Exercise instructions
In your reply, print every line of the listing exactly and omit all images.

________________________

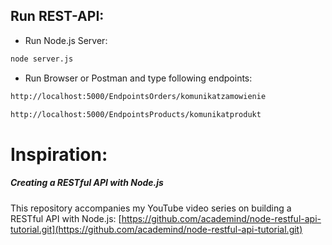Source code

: ## Run REST-API:
* Run Node.js Server:
```sh
node server.js
```
* Run Browser or Postman and type following endpoints:
```sh
http://localhost:5000/EndpointsOrders/komunikatzamowienie
```
```sh
http://localhost:5000/EndpointsProducts/komunikatprodukt
```
# Inspiration:

##### Creating a RESTful API with Node.js
This repository accompanies my YouTube video series on building a RESTful API with Node.js: [https://github.com/academind/node-restful-api-tutorial.git](https://github.com/academind/node-restful-api-tutorial.git)
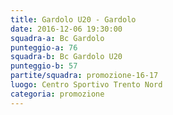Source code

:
 ```yaml
---
title: Gardolo U20 - Gardolo
date: 2016-12-06 19:30:00
squadra-a: Bc Gardolo
punteggio-a: 76
squadra-b: Bc Gardolo U20
punteggio-b: 57
partite/squadra: promozione-16-17
luogo: Centro Sportivo Trento Nord
categoria: promozione
---
```

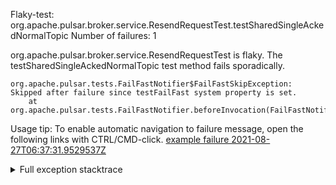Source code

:         
Flaky-test: org.apache.pulsar.broker.service.ResendRequestTest.testSharedSingleAckedNormalTopic
Number of failures: 1

org.apache.pulsar.broker.service.ResendRequestTest is flaky. The testSharedSingleAckedNormalTopic test method fails sporadically.

```
org.apache.pulsar.tests.FailFastNotifier$FailFastSkipException: Skipped after failure since testFailFast system property is set.
	at org.apache.pulsar.tests.FailFastNotifier.beforeInvocation(FailFastNotifier.java:88)

```

Usage tip: To enable automatic navigation to failure message, open the following links with CTRL/CMD-click.
[example failure 2021-08-27T06:37:31.9529537Z](https://github.com/apache/pulsar/runs/3440411059?check_suite_focus=true#step:9:2061)


<details>
<summary>Full exception stacktrace</summary>
<code><pre>
org.apache.pulsar.tests.FailFastNotifier$FailFastSkipException: Skipped after failure since testFailFast system property is set.
	at org.apache.pulsar.tests.FailFastNotifier.beforeInvocation(FailFastNotifier.java:88)

</pre></code>
</details>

________________________

Answer to this problem
Source code

: ## Run REST-API:
* Run Node.js Server:
```sh
node server.js
```
* Run Browser or Postman and type following endpoints:
```sh
http://localhost:5000/EndpointsOrders/komunikatzamowienie
```
```sh
http://localhost:5000/EndpointsProducts/komunikatprodukt
```
# Inspiration:

##### Creating a RESTful API with Node.js
This repository accompanies my YouTube video series on building a RESTful API with Node.js: [https://github.com/academind/node-restful-api-tutorial.git](https://github.com/academind/node-restful-api-tutorial.git)
Source code

:
 ```yaml
---
title: Gardolo U20 - Gardolo
date: 2016-12-06 19:30:00
squadra-a: Bc Gardolo
punteggio-a: 76
squadra-b: Bc Gardolo U20
punteggio-b: 57
partite/squadra: promozione-16-17
luogo: Centro Sportivo Trento Nord
categoria: promozione
---
```

Source code

:         
Flaky-test: org.apache.pulsar.broker.service.ResendRequestTest.testSharedSingleAckedNormalTopic
Number of failures: 1

org.apache.pulsar.broker.service.ResendRequestTest is flaky. The testSharedSingleAckedNormalTopic test method fails sporadically.

```
org.apache.pulsar.tests.FailFastNotifier$FailFastSkipException: Skipped after failure since testFailFast system property is set.
	at org.apache.pulsar.tests.FailFastNotifier.beforeInvocation(FailFastNotifier.java:88)

```

Usage tip: To enable automatic navigation to failure message, open the following links with CTRL/CMD-click.
[example failure 2021-08-27T06:37:31.9529537Z](https://github.com/apache/pulsar/runs/3440411059?check_suite_focus=true#step:9:2061)


<details>
<summary>Full exception stacktrace</summary>
<code><pre>
org.apache.pulsar.tests.FailFastNotifier$FailFastSkipException: Skipped after failure since testFailFast system property is set.
	at org.apache.pulsar.tests.FailFastNotifier.beforeInvocation(FailFastNotifier.java:88)

</pre></code>
</details>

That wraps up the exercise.